Task to complete
Reproduce exactly the lines from the one containing "But before that, we'll" through the last line of the data, both ends included.

Dataset
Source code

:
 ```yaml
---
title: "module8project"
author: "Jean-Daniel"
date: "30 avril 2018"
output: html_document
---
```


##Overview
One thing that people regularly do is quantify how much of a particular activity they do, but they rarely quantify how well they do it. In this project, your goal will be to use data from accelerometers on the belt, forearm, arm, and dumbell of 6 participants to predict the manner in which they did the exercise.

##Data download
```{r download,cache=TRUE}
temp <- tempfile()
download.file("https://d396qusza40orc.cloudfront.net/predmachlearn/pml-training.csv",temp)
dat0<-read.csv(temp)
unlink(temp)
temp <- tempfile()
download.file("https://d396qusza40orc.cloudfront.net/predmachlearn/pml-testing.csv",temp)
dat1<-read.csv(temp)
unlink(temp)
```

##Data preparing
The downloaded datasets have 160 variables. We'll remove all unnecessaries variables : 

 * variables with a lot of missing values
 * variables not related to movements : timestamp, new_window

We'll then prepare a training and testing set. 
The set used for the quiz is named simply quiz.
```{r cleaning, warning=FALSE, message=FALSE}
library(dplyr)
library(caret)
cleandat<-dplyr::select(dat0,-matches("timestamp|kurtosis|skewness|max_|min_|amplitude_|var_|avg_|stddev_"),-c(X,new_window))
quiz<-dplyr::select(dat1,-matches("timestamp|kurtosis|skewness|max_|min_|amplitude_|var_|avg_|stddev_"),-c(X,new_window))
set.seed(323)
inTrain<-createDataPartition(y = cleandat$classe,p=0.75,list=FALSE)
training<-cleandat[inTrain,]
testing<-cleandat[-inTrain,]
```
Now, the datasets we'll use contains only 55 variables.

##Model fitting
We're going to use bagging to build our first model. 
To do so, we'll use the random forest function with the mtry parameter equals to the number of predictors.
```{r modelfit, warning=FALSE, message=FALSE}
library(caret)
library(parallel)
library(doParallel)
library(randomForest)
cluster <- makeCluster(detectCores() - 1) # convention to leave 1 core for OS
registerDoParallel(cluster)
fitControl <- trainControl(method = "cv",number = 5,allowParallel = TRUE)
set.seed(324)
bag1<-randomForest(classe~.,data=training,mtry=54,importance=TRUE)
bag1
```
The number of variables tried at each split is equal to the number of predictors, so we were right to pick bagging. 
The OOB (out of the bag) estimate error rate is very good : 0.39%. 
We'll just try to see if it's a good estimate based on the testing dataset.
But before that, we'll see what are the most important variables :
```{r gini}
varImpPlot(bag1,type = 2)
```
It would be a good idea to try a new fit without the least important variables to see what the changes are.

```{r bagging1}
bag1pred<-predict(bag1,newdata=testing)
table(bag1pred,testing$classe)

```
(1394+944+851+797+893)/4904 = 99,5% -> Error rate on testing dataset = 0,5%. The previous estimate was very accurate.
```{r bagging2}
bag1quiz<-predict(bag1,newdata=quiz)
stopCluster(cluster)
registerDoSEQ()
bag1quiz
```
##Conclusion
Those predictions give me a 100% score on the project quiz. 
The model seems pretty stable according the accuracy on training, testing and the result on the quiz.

Answer to the exercise
But before that, we'll see what are the most important variables :
```{r gini}
varImpPlot(bag1,type = 2)
```
It would be a good idea to try a new fit without the least important variables to see what the changes are.

```{r bagging1}
bag1pred<-predict(bag1,newdata=testing)
table(bag1pred,testing$classe)

```
(1394+944+851+797+893)/4904 = 99,5% -> Error rate on testing dataset = 0,5%. The previous estimate was very accurate.
```{r bagging2}
bag1quiz<-predict(bag1,newdata=quiz)
stopCluster(cluster)
registerDoSEQ()
bag1quiz
```
##Conclusion
Those predictions give me a 100% score on the project quiz. 
The model seems pretty stable according the accuracy on training, testing and the result on the quiz.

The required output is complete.